[Material provided]

● ● ● ● ●

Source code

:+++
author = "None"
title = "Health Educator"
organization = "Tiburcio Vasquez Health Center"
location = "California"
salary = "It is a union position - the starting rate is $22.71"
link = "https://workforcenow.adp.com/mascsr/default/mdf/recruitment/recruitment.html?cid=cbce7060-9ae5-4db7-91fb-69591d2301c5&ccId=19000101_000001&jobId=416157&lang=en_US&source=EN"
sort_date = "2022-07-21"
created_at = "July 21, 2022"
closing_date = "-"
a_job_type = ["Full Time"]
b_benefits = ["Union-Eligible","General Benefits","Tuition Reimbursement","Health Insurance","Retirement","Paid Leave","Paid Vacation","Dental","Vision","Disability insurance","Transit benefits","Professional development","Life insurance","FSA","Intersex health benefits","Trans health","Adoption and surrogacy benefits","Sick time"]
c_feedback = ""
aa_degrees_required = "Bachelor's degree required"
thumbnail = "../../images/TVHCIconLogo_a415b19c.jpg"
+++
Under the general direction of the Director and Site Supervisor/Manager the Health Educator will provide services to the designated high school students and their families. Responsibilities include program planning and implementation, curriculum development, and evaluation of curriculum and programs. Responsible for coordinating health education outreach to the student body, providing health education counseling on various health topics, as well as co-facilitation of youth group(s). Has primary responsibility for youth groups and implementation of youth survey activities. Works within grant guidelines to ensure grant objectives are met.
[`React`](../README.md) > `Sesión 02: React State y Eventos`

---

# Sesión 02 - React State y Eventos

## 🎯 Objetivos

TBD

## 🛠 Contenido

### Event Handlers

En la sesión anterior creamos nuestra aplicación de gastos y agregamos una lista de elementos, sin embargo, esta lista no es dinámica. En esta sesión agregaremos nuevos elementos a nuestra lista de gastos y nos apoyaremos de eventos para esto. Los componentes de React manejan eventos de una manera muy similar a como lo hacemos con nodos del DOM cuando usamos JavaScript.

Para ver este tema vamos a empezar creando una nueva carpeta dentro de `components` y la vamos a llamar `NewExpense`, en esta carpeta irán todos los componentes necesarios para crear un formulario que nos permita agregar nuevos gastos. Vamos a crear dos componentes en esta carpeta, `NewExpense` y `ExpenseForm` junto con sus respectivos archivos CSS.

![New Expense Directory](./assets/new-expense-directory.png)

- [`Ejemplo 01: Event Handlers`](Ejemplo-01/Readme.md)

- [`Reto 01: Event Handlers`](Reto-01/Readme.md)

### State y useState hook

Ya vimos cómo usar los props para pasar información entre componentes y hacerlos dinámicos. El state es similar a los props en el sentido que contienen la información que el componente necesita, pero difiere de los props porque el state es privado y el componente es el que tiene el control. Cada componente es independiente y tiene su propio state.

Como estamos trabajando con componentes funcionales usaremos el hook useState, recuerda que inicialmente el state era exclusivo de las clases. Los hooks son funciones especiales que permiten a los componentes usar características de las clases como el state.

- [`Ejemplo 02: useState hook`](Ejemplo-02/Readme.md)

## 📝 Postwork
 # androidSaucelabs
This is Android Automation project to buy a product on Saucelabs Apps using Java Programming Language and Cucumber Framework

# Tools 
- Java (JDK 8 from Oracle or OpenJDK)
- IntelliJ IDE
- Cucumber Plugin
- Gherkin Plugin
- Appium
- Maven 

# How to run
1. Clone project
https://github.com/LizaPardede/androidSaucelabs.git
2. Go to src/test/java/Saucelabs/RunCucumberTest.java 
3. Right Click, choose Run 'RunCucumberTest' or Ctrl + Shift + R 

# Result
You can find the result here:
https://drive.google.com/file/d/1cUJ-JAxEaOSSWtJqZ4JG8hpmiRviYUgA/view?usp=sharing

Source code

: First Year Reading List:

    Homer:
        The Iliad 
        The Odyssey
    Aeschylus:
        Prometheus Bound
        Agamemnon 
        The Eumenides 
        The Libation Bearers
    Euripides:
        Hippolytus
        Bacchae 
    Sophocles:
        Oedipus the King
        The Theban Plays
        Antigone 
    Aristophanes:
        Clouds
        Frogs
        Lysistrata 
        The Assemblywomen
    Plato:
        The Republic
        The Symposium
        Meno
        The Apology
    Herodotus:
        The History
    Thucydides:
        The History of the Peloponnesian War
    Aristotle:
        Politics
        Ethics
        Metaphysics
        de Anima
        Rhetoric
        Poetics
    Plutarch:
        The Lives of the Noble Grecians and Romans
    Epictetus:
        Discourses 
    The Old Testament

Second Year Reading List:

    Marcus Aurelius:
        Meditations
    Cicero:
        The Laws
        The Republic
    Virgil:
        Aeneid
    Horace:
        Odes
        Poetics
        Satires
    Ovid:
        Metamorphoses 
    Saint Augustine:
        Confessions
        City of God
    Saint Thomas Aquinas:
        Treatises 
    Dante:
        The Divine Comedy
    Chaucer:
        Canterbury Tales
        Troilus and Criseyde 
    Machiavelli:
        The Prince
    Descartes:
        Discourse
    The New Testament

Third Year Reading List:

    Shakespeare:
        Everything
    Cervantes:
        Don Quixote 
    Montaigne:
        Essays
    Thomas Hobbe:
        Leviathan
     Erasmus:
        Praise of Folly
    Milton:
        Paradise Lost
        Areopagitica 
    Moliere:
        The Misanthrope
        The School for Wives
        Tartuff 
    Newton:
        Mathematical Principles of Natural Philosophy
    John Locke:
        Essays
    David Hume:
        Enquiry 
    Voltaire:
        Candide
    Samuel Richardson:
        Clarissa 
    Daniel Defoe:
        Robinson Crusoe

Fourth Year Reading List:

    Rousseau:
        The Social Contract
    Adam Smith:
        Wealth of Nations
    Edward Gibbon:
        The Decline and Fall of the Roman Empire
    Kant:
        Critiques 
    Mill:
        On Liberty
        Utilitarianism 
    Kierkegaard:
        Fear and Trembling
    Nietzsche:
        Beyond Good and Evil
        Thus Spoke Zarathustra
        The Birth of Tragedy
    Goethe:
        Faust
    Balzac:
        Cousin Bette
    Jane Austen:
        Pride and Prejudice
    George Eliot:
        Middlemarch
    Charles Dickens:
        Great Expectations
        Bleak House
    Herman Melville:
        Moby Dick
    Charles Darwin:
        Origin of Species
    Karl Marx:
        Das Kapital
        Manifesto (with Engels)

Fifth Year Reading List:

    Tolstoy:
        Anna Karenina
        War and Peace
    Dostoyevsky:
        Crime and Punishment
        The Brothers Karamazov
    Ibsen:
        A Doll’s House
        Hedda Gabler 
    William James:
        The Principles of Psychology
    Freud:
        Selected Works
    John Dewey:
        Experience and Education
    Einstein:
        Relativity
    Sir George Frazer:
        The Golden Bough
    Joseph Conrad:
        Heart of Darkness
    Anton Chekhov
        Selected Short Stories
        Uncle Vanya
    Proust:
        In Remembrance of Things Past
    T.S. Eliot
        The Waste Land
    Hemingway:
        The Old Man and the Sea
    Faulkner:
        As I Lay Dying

● ● ● ● ●

[Problem statement]
The expected answer is a copy of each line in the listing above that contains "Year".

[Reply to the task]
: First Year Reading List:
Second Year Reading List:
Third Year Reading List:
Fourth Year Reading List:
Fifth Year Reading List:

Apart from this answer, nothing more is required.